PySpark: Dataframe To File(Part 2)
This tutorial will explain how to write from Spark dataframe into various types of files(such as JSON, parquet, ORC and Avro).
- DataFrameWriter "write" can be used to export data from Spark dataframe to most of the common file formats.
- By default, DataFrameWriter will create as many number of files as there will be partitions in dataframe.
- coalesce() function can be used to reduce number of partitions and thereby reducing the number of files created by DataFrameWriter from dataframe.
- Both option() and mode() functions can be used to alter the behavior of write operation but in different sense.
- Visit write modes page to understand how mode function can be used to alter write behaviour when data/table already exists.
- you can also visit dataframe options page to understand how option/options function can be used to alter other write behaviour.
- Following topics will be covered on this page:
➠
Write as JSON file: json() function can be used to write data into JSON file.
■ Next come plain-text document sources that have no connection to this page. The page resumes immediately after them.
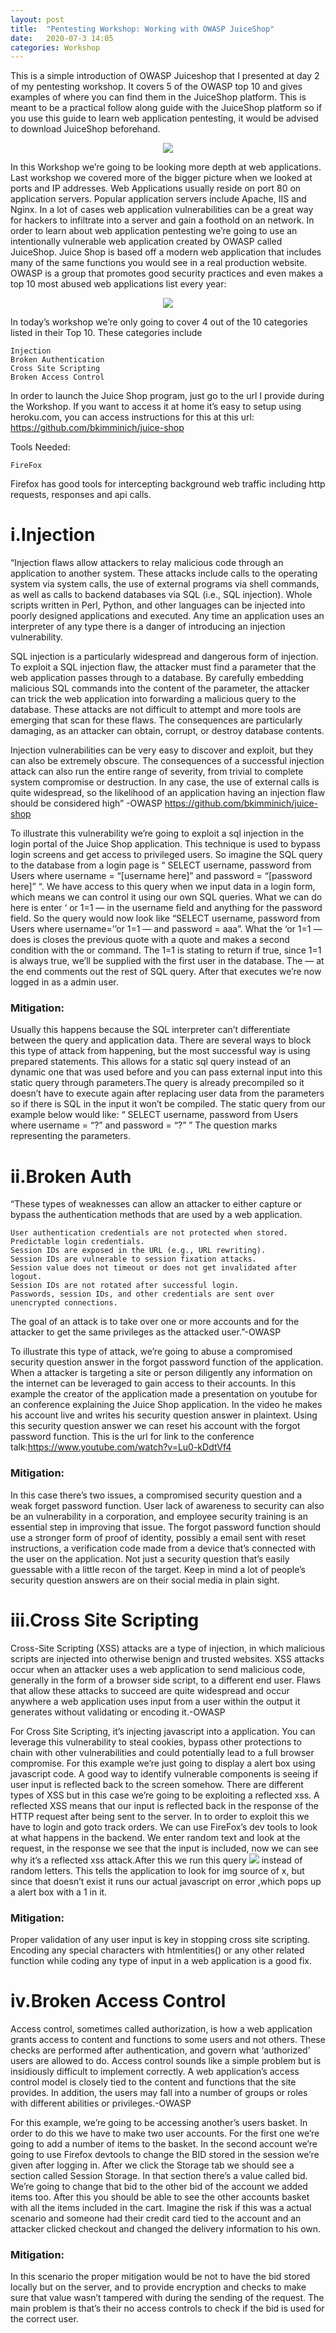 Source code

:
 ```yaml
---
layout: post
title:  "Pentesting Workshop: Working with OWASP JuiceShop"
date:   2020-07-3 14:05
categories: Workshop
---
```


This is a simple introduction of OWASP Juiceshop that I presented at day 2 of my pentesting workshop. It covers 5 of the OWASP top 10 and gives examples of where you can find them in the JuiceShop platform. This is meant to be a practical follow along guide with the JuiceShop platform so if you use this guide to learn web application pentesting, it would be advised to download JuiceShop beforehand.

<center><img src="../../../../images/pentester.png"></center>

In this Workshop we’re going to be looking more depth at web applications. Last workshop we covered more of the bigger picture when we looked at ports and IP addresses. Web Applications usually reside on port 80 on application servers. Popular application servers include Apache, IIS and Nginx. In a lot of cases web application vulnerabilities can be a great way for hackers to infiltrate into a server and gain a foothold on an network. In order to learn about web application pentesting we’re going to use an intentionally vulnerable web application created by OWASP called JuiceShop. Juice Shop is based off a modern web application that includes many of the same functions you would see in a real production website. OWASP is a group that promotes good security practices and even makes a top 10 most abused web applications list every year:

<center><img src="../../../../images/owasp.jpeg.webp"></center>

In today’s workshop we’re only going to cover 4 out of the 10 categories listed in their Top 10. These categories include 

    Injection
    Broken Authentication
    Cross Site Scripting
    Broken Access Control

In order to launch the Juice Shop program, just go to the url I provide during the Workshop. If you want to access it at home it’s easy to setup using heroku.com, you can access instructions for this at this url: <a href="https://github.com/bkimminich/juice-shop">https://github.com/bkimminich/juice-shop</a>

Tools Needed:

    FireFox 

Firefox has  good tools for intercepting background web traffic including http requests, responses and api calls. 

<h1>i.Injection</h1>

“Injection flaws allow attackers to relay malicious code through an application to another system. These attacks include calls to the operating system via system calls, the use of external programs via shell commands, as well as calls to backend databases via SQL (i.e., SQL injection). Whole scripts written in Perl, Python, and other languages can be injected into poorly designed applications and executed. Any time an application uses an interpreter of any type there is a danger of introducing an injection vulnerability.

SQL injection is a particularly widespread and dangerous form of injection. To exploit a SQL injection flaw, the attacker must find a parameter that the web application passes through to a database. By carefully embedding malicious SQL commands into the content of the parameter, the attacker can trick the web application into forwarding a malicious query to the database. These attacks are not difficult to attempt and more tools are emerging that scan for these flaws. The consequences are particularly damaging, as an attacker can obtain, corrupt, or destroy database contents.

Injection vulnerabilities can be very easy to discover and exploit, but they can also be extremely obscure. The consequences of a successful injection attack can also run the entire range of severity, from trivial to complete system compromise or destruction. In any case, the use of external calls is quite widespread, so the likelihood of an application having an injection flaw should be considered high” -OWASP <a href="https://github.com/bkimminich/juice-shop">https://github.com/bkimminich/juice-shop</a>

To illustrate this vulnerability we’re going to exploit a sql injection in the login portal of the Juice Shop application. This technique is used to bypass login screens and get access to privileged users. So imagine the SQL query to the database  from a login page is “ SELECT username, password from Users where username = “[username here]” and password = “[password here]” “. We have access to this query when we input data in a login form, which means we can control it using our own SQL queries. What we can do here is enter ‘ or 1=1 — in the username field and anything for the password field. So the query would now look like “SELECT username, password from Users where username=’’or 1=1 — and password = aaa”. What the ‘or 1=1 — does is closes the previous quote with a quote and makes a second condition with the or command. The 1=1 is stating to return if true, since 1=1 is always true, we’ll be supplied with the first user in the database. The — at the end comments out the rest of SQL query. After that executes we’re now logged in as a admin user. 

<h3>Mitigation:</h3>

Usually this happens because the SQL interpreter can’t differentiate between the query and application data. There are several ways to block this type of attack from happening, but the most successful way is using prepared statements. This allows for a static sql query instead of an dynamic one that was used before and you can pass external input into this static query through parameters.The query is already precompiled so it doesn’t have to execute again after replacing user data from the parameters so if there is SQL in the input it won’t be compiled. The static query from our example below would like: “ SELECT username, password from Users where username = “?” and password = “?” ” The question marks representing  the parameters. 


<h1>ii.Broken Auth</h1>

“These types of weaknesses can allow an attacker to either capture or bypass the authentication methods that are used by a web application.

 

    User authentication credentials are not protected when stored.
    Predictable login credentials.
    Session IDs are exposed in the URL (e.g., URL rewriting).
    Session IDs are vulnerable to session fixation attacks.
    Session value does not timeout or does not get invalidated after logout.
    Session IDs are not rotated after successful login.
    Passwords, session IDs, and other credentials are sent over unencrypted connections.

The goal of an attack is to take over one or more accounts and for the attacker to get the same privileges as the attacked user.”-OWASP

To illustrate this type of attack, we’re going to abuse a compromised security question answer in the forgot password function of the application. When a attacker is targeting a site or person diligently any information on the internet can be leveraged to gain access to their accounts. In this example the creator of the application made a presentation on youtube for an conference explaining the Juice Shop application. In the video he makes his account live and writes his security question answer in plaintext. Using this security question answer we can reset his account with the forgot password function. This is the url for link to the conference talk:<a href="https://www.youtube.com/watch?v=Lu0-kDdtVf4">https://www.youtube.com/watch?v=Lu0-kDdtVf4</a>

<h3>Mitigation:</h3>

In this case there’s two issues, a compromised security question and a weak forget password function. User lack of awareness to security can also be an vulnerability in a corporation, and employee security training is an essential step in improving that issue. The forgot password function should use a stronger form of proof of identity, possibly a email sent with reset instructions, a verification code made from a  device that’s connected with the user on the application. Not just a security question that’s easily guessable with a little recon of the target. Keep in mind a lot of people’s security question answers are on their social media in plain sight.

<h1>iii.Cross Site Scripting</h1>

Cross-Site Scripting (XSS) attacks are a type of injection, in which malicious scripts are injected into otherwise benign and trusted websites. XSS attacks occur when an attacker uses a web application to send malicious code, generally in the form of a browser side script, to a different end user. Flaws that allow these attacks to succeed are quite widespread and occur anywhere a web application uses input from a user within the output it generates without validating or encoding it.-OWASP

For Cross Site Scripting, it’s injecting javascript into a application. You can leverage this vulnerability to steal cookies, bypass other protections to chain with other vulnerabilities and could potentially lead to a full browser compromise. For this example we’re just going to display a alert box using javascript code. A good way to identify vulnerable components is seeing if user input is reflected back to the screen somehow. There are different types of XSS but in this case we’re going to be exploiting a reflected xss. A reflected XSS means that our input is reflected back in the response of the HTTP request after being sent to the server. In to order to exploit this we have to login and goto track orders. We can use FireFox’s dev tools to look at what happens in the backend. We enter random text and look at the request, in the response we see that the input is included, now we can see why it’s a reflected xss attack.After this we run this query <img src =x onerror= alert(1)> instead of random letters. This tells the application to look for img source of x, but since that doesn’t exist it runs our actual javascript on error ,which pops up a alert box with a 1 in it.

<h3>Mitigation:</h3>

Proper validation of any user input is key in stopping cross site scripting. Encoding any special characters with htmlentities() or any other related function while coding any type of input in a web application is a good fix. 

 
<h1>iv.Broken Access Control</h1>

 
Access control, sometimes called authorization, is how a web application grants access to content and functions to some users and not others. These checks are performed after authentication, and govern what ‘authorized’ users are allowed to do. Access control sounds like a simple problem but is insidiously difficult to implement correctly. A web application’s access control model is closely tied to the content and functions that the site provides. In addition, the users may fall into a number of groups or roles with different abilities or privileges.-OWASP

For this example, we’re going to be accessing  another’s users basket. In order to do this we have to make two user accounts. For the first one we’re going to add a number of items to the basket. In the second account we’re going to use Firefox devtools to change the BID stored in the session we’re given after logging in. After we click the Storage tab we should see a section called Session Storage. In  that section there’s a value called bid. We’re going to change that bid to the other bid of the account we added items too. After this you should be able to see the other accounts basket with all the items included in the cart. Imagine the risk if this was a actual scenario and someone had their credit card tied to the account and an attacker clicked checkout and changed the delivery information to his own. 

 
<h3>Mitigation:</h3>

In this scenario the proper mitigation would be not to have the bid stored locally but on the server, and to provide encryption and checks to make sure that value wasn’t tampered with during the sending of the request. The main problem is that’s their no access controls to check if the bid is used for the correct user. 


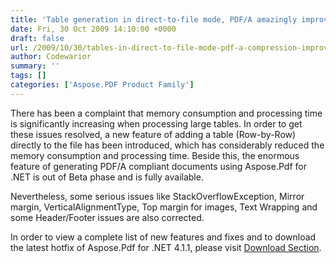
 ```yaml
---
title: 'Table generation in direct-to-file mode, PDF/A amazingly improved'
date: Fri, 30 Oct 2009 14:10:00 +0000
draft: false
url: /2009/10/30/tables-in-direct-to-file-mode-pdf-a-compression-improved/
author: Codewarior
summary: ''
tags: []
categories: ['Aspose.PDF Product Family']
---
```


There has been a complaint that memory consumption and processing time is significantly increasing when processing large tables. In order to get these issues resolved, a new feature of adding a table (Row-by-Row) directly to the file has been introduced, which has considerably reduced the memory consumption and processing time. Beside this, the enormous feature of generating PDF/A compliant documents using Aspose.Pdf for .NET is out of Beta phase and is fully available.

Nevertheless, some serious issues like StackOverflowException, Mirror margin, VerticalAlignmentType, Top margin for images, Text Wrapping and some Header/Footer issues are also corrected.

In order to view a complete list of new features and fixes and to download the latest hotfix of Aspose.Pdf for .NET 4.1.1, please visit [Download Section][1].




[1]: http://www.aspose.com/community/files/51/.net-components/aspose.pdf-for-.net/entry204843.aspx




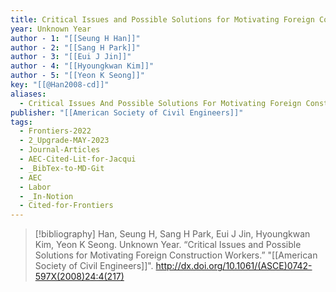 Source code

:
 ```yaml
---
title: Critical Issues and Possible Solutions for Motivating Foreign Construction Workers
year: Unknown Year
author - 1: "[[Seung H Han]]"
author - 2: "[[Sang H Park]]"
author - 3: "[[Eui J Jin]]"
author - 4: "[[Hyoungkwan Kim]]"
author - 5: "[[Yeon K Seong]]"
key: "[[@Han2008-cd]]"
aliases:
  - Critical Issues And Possible Solutions For Motivating Foreign Construction Workers
publisher: "[[American Society of Civil Engineers]]"
tags:
  - Frontiers-2022
  - 2_Upgrade-MAY-2023
  - Journal-Articles
  - AEC-Cited-Lit-for-Jacqui
  - _BibTex-to-MD-Git
  - AEC
  - Labor
  - _In-Notion
  - Cited-for-Frontiers
---
```


> [!bibliography]
> Han, Seung H, Sang H Park, Eui J Jin, Hyoungkwan Kim, Yeon K Seong. Unknown Year. “Critical Issues and Possible Solutions for Motivating Foreign Construction Workers.” "[[American Society of Civil Engineers]]". http://dx.doi.org/10.1061/(ASCE)0742-597X(2008)24:4(217)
This functions takes a path to directory where file(s) need to be created.
- Example 1: This is simple write example where data will be written in directory "json_dir".
df.write.json("file:///path_to_directory/json_dir")
- Example 2: Overwrite existing data (directory) with the content of dataframe if exists else create new directory.
df.write.mode("overwrite").json("file:///path_to_directory/json_dir")
- Example 3: Write into a single file by reducing the partitions to 1 using coalesce() function.
df.coalesce(1).write.mode("overwrite").json("file:///path_to_directory/json_dir")
➠
Write as Parquet file: parquet() function can be used to read data from Parquet file. This functions takes a path to directory where file(s) need to be created.
- Example 1: This is simple write example where data will be written in directory "parquet_dir".
df.write.parquet("file:///path_to_directory/parquet_dir")
- Example 2: Overwrite existing data (directory) with the content of dataframe if exists else create new directory.
df.write.mode("overwrite").parquet("file:///path_to_directory/parquet_dir")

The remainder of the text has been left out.